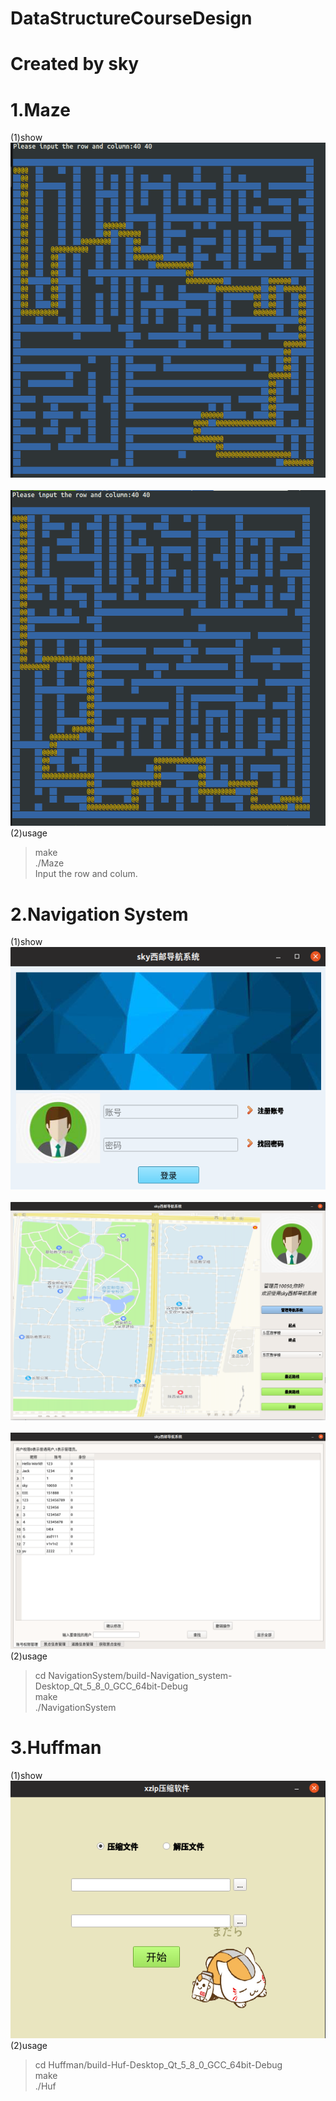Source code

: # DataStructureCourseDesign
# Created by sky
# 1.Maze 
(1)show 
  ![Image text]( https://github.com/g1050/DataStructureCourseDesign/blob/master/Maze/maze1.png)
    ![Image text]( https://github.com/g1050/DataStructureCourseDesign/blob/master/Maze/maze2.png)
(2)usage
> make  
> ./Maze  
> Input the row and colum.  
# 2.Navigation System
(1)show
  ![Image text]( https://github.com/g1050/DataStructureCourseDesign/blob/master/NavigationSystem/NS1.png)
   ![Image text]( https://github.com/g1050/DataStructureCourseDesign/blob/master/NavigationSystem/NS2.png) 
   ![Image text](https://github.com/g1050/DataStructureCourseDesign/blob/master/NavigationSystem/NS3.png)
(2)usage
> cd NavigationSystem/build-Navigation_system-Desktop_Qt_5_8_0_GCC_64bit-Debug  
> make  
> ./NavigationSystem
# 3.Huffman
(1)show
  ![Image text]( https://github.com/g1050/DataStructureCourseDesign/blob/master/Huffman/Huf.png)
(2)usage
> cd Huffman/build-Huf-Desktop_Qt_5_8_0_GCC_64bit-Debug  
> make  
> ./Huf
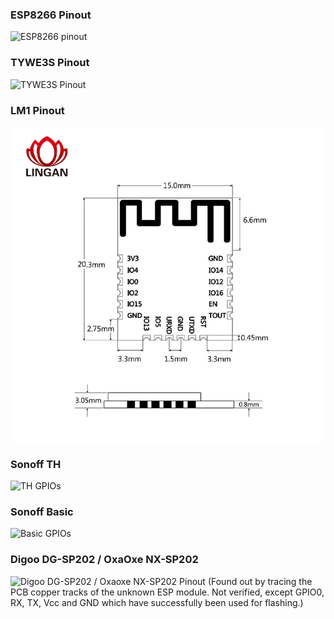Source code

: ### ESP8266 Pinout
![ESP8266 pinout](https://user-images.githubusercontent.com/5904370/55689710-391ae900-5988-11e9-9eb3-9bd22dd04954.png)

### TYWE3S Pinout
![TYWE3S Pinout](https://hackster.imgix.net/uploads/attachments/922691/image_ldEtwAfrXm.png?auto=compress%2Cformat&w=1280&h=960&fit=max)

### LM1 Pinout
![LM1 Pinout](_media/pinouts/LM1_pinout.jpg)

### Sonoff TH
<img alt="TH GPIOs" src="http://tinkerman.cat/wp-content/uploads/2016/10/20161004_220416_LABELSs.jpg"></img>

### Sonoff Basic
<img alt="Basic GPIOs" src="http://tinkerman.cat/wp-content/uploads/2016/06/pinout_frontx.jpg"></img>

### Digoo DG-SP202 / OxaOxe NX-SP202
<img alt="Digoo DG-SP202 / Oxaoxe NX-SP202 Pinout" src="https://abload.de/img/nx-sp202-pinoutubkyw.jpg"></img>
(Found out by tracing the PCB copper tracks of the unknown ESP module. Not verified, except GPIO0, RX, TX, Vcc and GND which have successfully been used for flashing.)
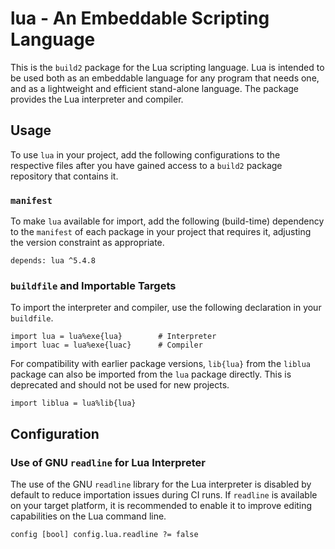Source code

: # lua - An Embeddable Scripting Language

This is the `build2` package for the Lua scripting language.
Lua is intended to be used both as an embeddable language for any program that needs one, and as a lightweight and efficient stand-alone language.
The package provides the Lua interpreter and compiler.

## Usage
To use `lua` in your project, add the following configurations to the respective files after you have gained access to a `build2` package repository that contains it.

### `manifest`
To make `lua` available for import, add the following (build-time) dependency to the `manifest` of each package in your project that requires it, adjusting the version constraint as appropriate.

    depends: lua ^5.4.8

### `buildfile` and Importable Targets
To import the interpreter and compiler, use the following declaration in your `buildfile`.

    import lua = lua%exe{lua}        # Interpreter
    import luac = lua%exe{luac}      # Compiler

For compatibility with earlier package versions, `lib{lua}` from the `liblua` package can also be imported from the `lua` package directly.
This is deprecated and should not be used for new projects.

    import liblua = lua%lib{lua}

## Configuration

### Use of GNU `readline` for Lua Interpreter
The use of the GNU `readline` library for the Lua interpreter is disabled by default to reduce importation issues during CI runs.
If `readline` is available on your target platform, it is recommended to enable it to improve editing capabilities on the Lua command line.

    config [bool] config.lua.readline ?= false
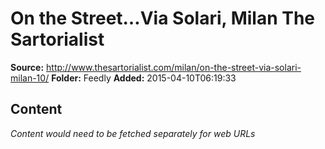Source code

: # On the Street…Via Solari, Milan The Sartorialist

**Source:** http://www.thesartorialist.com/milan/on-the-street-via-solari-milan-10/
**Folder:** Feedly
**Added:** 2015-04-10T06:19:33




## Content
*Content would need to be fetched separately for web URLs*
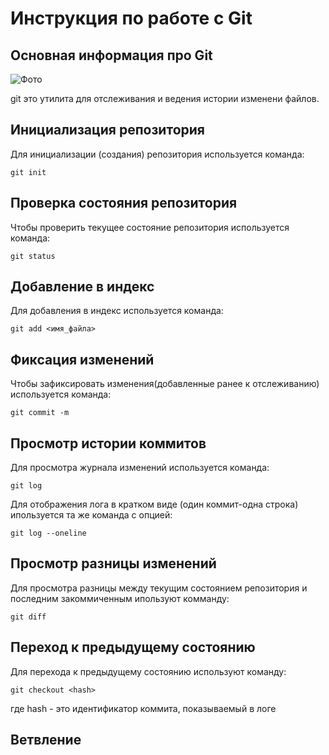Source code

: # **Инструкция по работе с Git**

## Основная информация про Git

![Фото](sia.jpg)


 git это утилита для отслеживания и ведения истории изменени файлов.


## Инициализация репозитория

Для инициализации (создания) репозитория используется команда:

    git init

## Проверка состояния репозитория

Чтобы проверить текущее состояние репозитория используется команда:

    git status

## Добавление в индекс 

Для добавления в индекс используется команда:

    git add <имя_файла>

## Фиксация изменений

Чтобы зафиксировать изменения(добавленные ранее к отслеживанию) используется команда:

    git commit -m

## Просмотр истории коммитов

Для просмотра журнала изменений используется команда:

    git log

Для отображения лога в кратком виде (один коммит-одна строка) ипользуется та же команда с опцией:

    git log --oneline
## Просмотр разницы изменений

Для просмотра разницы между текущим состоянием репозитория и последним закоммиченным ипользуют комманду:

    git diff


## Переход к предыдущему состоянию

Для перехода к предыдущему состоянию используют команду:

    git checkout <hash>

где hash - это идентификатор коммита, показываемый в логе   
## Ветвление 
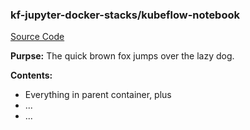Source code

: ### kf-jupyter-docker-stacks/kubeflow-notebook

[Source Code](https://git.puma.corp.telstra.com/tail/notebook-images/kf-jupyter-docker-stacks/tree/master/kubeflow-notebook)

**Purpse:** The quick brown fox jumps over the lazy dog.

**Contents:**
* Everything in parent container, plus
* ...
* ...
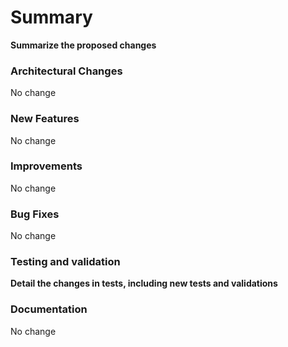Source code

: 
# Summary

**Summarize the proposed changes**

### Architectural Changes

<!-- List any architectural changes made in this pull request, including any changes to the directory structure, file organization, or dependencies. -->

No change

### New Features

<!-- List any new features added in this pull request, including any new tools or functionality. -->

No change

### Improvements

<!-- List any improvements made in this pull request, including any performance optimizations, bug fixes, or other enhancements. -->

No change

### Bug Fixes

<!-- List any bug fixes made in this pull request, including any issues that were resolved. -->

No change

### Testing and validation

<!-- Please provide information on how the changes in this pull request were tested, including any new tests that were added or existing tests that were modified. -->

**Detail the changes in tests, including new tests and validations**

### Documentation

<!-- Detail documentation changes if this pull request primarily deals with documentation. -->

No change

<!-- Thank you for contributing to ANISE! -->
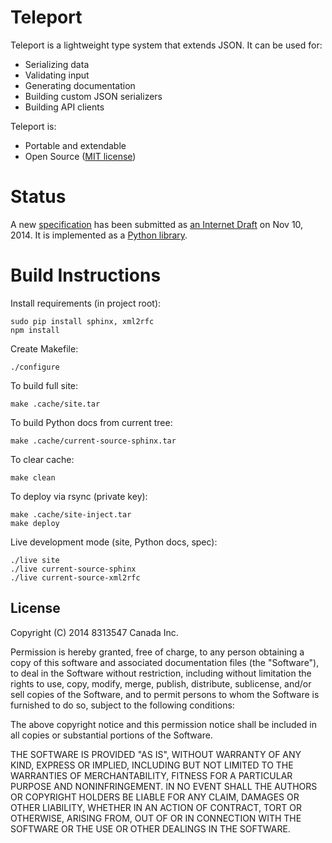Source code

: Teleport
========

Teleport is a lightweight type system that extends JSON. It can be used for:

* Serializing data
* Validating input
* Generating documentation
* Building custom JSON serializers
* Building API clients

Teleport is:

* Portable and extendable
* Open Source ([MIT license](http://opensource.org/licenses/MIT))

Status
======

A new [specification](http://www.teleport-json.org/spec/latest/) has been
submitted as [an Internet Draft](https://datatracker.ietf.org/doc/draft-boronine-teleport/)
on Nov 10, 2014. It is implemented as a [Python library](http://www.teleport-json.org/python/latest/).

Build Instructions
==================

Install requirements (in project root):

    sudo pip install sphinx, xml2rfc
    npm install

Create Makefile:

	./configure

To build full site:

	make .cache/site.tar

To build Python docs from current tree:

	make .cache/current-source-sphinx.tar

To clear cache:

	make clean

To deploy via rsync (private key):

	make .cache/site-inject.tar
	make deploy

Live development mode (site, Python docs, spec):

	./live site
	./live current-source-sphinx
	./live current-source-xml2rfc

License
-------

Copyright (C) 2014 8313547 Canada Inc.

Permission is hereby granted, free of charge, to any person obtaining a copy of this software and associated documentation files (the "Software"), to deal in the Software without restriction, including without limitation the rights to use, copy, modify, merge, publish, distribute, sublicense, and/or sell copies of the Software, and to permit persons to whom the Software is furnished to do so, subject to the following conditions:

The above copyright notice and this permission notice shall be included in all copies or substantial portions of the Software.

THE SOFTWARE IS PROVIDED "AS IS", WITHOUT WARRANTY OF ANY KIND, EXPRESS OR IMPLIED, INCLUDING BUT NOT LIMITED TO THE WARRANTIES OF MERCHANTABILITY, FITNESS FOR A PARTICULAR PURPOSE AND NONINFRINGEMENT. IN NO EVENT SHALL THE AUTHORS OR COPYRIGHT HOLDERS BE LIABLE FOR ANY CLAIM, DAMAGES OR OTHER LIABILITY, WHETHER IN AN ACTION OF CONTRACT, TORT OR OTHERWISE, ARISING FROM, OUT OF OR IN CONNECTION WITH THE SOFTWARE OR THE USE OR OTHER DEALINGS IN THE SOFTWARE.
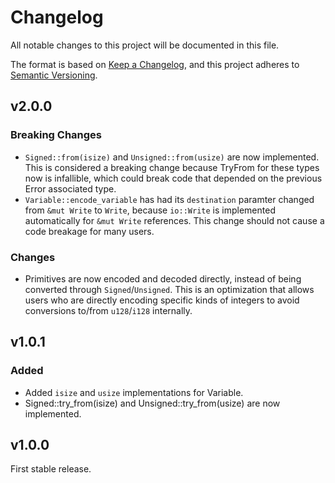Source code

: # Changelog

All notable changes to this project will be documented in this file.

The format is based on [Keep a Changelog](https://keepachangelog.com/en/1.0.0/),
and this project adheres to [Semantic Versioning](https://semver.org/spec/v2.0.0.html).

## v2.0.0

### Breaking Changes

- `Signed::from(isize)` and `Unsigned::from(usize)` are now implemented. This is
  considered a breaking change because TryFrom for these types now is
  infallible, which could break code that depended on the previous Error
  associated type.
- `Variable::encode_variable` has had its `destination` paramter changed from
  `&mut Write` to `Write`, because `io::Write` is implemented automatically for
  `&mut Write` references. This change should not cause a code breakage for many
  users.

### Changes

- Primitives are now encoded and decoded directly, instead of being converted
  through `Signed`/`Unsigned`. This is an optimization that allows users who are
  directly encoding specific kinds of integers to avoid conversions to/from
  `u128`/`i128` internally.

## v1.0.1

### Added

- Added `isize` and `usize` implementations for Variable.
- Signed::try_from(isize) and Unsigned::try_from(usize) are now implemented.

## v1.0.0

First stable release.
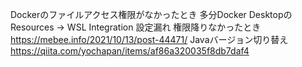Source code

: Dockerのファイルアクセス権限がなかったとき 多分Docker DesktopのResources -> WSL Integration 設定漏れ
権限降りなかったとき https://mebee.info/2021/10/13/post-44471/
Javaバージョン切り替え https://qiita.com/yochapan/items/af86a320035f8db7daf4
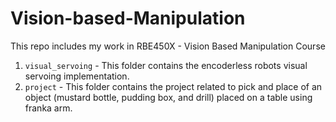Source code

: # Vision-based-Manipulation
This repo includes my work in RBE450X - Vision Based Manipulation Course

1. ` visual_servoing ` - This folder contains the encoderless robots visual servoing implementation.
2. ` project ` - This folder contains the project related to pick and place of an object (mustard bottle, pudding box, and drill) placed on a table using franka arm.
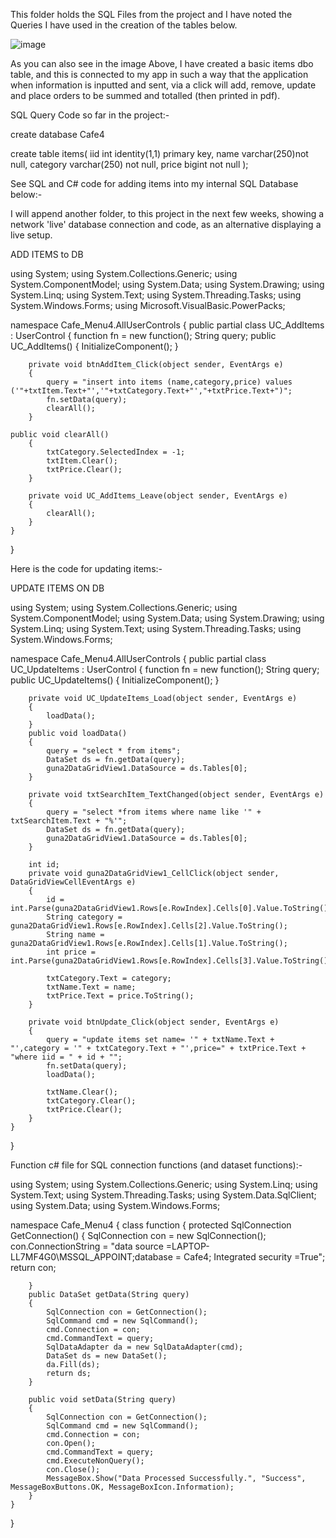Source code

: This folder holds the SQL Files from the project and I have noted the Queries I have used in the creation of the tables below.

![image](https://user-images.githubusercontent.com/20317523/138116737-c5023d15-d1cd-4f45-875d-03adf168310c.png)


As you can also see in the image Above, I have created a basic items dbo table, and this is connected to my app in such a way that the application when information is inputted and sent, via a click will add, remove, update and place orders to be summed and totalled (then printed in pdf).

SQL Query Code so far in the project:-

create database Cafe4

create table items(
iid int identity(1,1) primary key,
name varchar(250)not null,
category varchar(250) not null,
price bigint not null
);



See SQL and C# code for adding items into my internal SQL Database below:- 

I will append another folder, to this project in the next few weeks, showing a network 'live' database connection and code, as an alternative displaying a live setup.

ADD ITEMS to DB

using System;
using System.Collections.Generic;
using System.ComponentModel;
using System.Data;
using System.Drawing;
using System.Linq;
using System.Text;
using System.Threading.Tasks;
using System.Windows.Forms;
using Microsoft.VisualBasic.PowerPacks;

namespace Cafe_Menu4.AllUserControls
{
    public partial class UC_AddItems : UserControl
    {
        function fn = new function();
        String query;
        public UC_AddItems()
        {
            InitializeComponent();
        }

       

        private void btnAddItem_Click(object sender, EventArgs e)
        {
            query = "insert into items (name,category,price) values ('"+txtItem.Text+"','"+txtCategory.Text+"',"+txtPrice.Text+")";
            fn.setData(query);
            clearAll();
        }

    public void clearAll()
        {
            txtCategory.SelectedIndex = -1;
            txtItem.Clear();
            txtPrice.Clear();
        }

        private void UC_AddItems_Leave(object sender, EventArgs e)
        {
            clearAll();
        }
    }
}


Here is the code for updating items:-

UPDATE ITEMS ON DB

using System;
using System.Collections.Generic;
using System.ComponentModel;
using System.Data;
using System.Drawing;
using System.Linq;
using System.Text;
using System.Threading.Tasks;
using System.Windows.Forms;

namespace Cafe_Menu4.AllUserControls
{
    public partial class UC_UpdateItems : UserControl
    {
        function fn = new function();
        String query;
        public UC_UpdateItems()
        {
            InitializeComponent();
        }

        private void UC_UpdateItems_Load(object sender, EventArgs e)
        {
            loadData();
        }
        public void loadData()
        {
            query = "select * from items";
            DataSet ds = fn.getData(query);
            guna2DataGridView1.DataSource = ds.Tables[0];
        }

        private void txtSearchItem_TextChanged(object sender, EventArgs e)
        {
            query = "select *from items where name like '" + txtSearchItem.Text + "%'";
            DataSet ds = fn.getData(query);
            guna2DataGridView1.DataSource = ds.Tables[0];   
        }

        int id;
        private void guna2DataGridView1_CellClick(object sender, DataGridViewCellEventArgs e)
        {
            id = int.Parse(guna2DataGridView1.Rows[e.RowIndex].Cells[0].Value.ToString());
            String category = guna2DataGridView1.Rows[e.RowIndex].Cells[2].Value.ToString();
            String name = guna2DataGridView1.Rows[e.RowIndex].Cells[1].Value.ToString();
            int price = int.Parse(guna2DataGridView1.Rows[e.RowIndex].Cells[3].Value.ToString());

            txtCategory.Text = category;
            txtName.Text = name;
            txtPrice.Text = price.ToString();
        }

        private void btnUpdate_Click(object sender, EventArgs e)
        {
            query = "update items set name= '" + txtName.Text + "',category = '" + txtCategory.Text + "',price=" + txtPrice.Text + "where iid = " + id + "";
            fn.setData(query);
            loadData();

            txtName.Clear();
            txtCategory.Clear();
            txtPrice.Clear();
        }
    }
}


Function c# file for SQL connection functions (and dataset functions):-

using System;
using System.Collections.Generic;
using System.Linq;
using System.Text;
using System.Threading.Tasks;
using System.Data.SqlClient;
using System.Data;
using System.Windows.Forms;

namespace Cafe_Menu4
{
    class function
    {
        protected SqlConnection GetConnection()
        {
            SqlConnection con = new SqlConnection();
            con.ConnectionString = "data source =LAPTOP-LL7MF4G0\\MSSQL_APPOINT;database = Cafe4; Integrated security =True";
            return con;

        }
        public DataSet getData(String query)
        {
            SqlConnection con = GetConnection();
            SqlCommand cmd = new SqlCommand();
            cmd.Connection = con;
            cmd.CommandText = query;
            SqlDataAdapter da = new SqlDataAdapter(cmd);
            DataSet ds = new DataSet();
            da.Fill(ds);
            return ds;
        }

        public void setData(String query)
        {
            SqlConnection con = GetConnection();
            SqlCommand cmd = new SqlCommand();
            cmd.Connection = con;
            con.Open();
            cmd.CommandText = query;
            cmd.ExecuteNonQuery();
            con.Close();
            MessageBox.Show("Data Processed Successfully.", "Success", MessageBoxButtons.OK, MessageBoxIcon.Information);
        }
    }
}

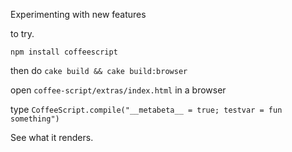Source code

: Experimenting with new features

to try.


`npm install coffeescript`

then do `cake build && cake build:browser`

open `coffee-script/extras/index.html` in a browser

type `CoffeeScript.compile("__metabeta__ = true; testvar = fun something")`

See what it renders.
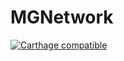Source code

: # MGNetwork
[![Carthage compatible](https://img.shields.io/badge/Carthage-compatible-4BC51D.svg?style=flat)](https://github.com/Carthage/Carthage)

THE PROBLEM
Reproduce only the lines above spanning from the line containing "make .cache/site.tar" through the line containing "Live development mode", word for word.

EXERCISE ANSWER
	make .cache/site.tar

To build Python docs from current tree:

	make .cache/current-source-sphinx.tar

To clear cache:

	make clean

To deploy via rsync (private key):

	make .cache/site-inject.tar
	make deploy

Live development mode (site, Python docs, spec):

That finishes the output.